Henry Forbes Julian was a passenger on board the ill-fated S.S. Titanic, which foundered on April 15th, 1912, as the result of a collision with an iceberg, and his name was returned amongst those of the large proportion of the passengers and crew who were “missing.”
He was educated in Cork and Bolton and subsequently at Owens College, Manchester, his scientific studies being continued under Sir Henry Roscoe. Adopting the profession of which he was such a distinguished member, from 1886 to 1893 he practised as a consulting mining and metallurgical engineer at Barberton, Johannesburg and Kimberley, in which capacity he superintended the opening from the surface of several well-known mines and the erection and operation of a number of crushing mills and reduction works.
In 1893 he joined, the Deutsche Gold and Silver Scheide Anstalt, of Frankfurt-am-Main, as chief technical adviser on mining and metallurgical matters, and conducted extensive metallurgical researches in that connection, which resulted in the introduction of far-reaching improvements in the recovery of the precious metals from ores.
For some years previous to his death he acted as consulting engineer to the Butters Patent Vacuum Filter Co., and it was on the occasion of a trip to San Francisco, where he was going to take up special work on behalf of his firm, that he chanced to be a passenger on the mammoth liner whose fate staggered humanity.

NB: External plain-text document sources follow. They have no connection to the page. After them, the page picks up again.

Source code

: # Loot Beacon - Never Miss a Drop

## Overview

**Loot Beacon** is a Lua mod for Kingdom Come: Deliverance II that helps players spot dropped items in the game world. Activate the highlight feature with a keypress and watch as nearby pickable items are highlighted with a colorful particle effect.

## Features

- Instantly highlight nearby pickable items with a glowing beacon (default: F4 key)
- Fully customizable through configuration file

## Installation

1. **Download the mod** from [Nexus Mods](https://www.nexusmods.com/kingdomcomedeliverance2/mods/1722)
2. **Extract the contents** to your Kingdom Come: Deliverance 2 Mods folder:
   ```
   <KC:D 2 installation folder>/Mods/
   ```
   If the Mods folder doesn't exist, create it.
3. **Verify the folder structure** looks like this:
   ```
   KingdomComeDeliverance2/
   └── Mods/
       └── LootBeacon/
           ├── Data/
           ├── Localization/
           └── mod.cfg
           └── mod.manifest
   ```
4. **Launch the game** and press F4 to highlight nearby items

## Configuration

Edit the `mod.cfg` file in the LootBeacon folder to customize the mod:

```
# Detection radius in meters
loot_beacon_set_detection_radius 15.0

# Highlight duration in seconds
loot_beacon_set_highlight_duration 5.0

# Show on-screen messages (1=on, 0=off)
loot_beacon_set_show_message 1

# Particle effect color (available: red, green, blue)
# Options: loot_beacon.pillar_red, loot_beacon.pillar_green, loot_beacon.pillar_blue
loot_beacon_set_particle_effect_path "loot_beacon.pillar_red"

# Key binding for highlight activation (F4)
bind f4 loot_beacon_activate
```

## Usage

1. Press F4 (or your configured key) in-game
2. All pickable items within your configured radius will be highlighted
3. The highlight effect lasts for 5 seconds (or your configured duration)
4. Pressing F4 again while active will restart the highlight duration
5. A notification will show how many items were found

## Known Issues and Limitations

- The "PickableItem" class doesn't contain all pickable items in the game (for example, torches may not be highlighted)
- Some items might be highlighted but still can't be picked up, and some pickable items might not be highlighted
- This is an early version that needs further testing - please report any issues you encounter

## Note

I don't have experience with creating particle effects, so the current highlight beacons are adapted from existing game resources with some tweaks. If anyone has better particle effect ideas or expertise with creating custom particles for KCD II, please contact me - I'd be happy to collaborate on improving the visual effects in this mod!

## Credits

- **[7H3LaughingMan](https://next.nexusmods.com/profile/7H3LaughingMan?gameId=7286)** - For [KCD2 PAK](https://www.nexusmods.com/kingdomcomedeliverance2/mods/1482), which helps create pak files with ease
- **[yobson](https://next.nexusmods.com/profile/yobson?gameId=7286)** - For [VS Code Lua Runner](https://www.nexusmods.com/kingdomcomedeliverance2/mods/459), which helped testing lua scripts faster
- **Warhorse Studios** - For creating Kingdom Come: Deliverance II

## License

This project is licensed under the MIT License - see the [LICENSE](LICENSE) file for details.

Mr. Julian was a prolific contributor to several learned societies, and he was the joint author, with Mr. E. Smart, of a standard work on “Cyaniding Gold and Silver Ores.” In the course of his professional career he had been a great traveller, visiting Mexico, the United States, Canada and the West Indies many times – he had actually crossed the Atlantic Ocean 13 times before his last and fatal trip – while in South Africa he had made extensive trips, and he was one of the first white men to visit the Zambesi Falls. Their Majesties the King and Queen, and the Queen Mother, each wrote touching letters of sympathy to Mrs. Julian on learning the sad fate of her husband.
Mr. Julian was elected a Member of the Institution in 1908.